▶ **Problem**
Check the entries below and say how many lines include the word "minutes". No other text is wanted.

[Provided data — start]

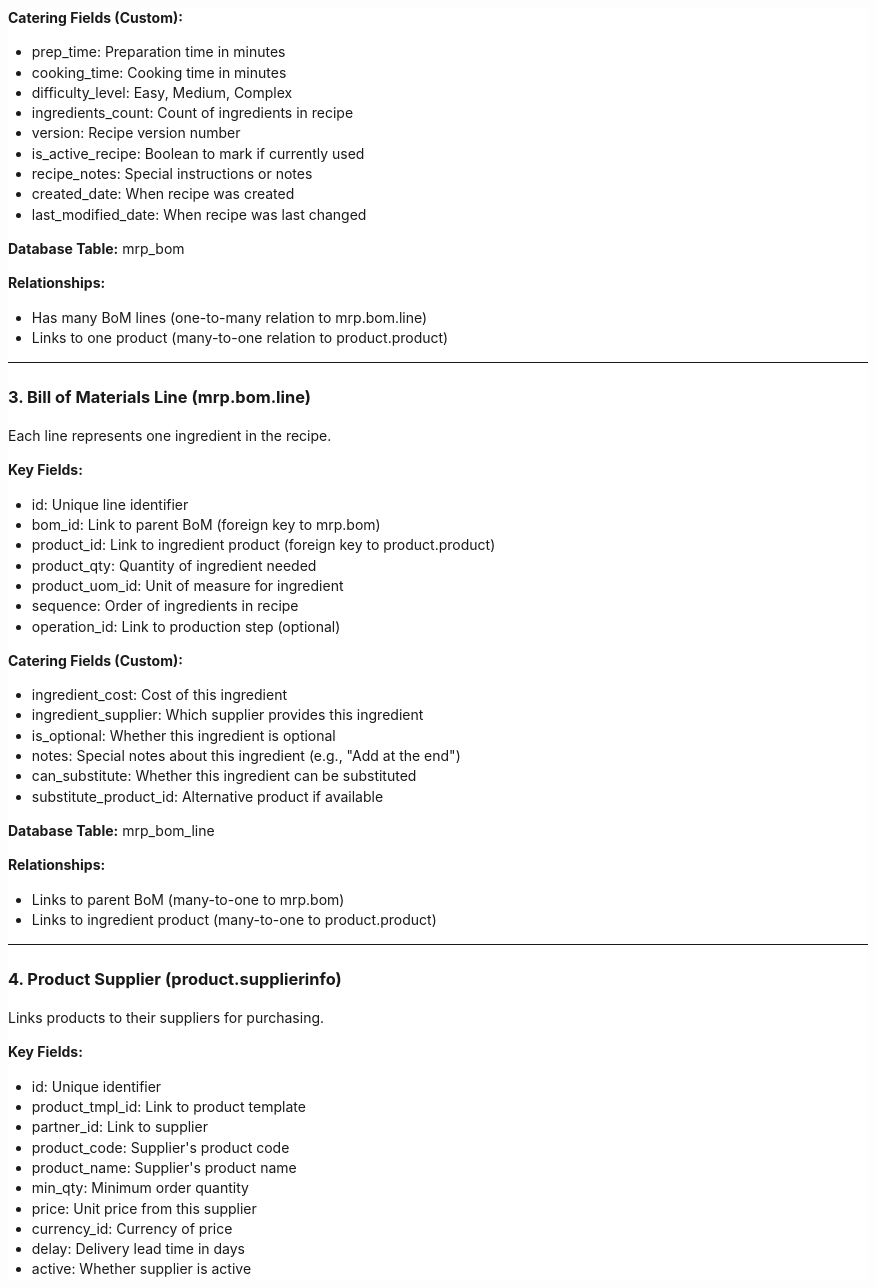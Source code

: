 **Catering Fields (Custom):**
- prep_time: Preparation time in minutes
- cooking_time: Cooking time in minutes
- difficulty_level: Easy, Medium, Complex
- ingredients_count: Count of ingredients in recipe
- version: Recipe version number
- is_active_recipe: Boolean to mark if currently used
- recipe_notes: Special instructions or notes
- created_date: When recipe was created
- last_modified_date: When recipe was last changed

**Database Table:** mrp_bom

**Relationships:**
- Has many BoM lines (one-to-many relation to mrp.bom.line)
- Links to one product (many-to-one relation to product.product)

---

### 3. Bill of Materials Line (mrp.bom.line)

Each line represents one ingredient in the recipe.

**Key Fields:**
- id: Unique line identifier
- bom_id: Link to parent BoM (foreign key to mrp.bom)
- product_id: Link to ingredient product (foreign key to product.product)
- product_qty: Quantity of ingredient needed
- product_uom_id: Unit of measure for ingredient
- sequence: Order of ingredients in recipe
- operation_id: Link to production step (optional)

**Catering Fields (Custom):**
- ingredient_cost: Cost of this ingredient
- ingredient_supplier: Which supplier provides this ingredient
- is_optional: Whether this ingredient is optional
- notes: Special notes about this ingredient (e.g., "Add at the end")
- can_substitute: Whether this ingredient can be substituted
- substitute_product_id: Alternative product if available

**Database Table:** mrp_bom_line

**Relationships:**
- Links to parent BoM (many-to-one to mrp.bom)
- Links to ingredient product (many-to-one to product.product)

---

### 4. Product Supplier (product.supplierinfo)

Links products to their suppliers for purchasing.

**Key Fields:**
- id: Unique identifier
- product_tmpl_id: Link to product template
- partner_id: Link to supplier
- product_code: Supplier's product code
- product_name: Supplier's product name
- min_qty: Minimum order quantity
- price: Unit price from this supplier
- currency_id: Currency of price
- delay: Delivery lead time in days
- active: Whether supplier is active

[Provided data — finish]

▶ **Problem solution**
2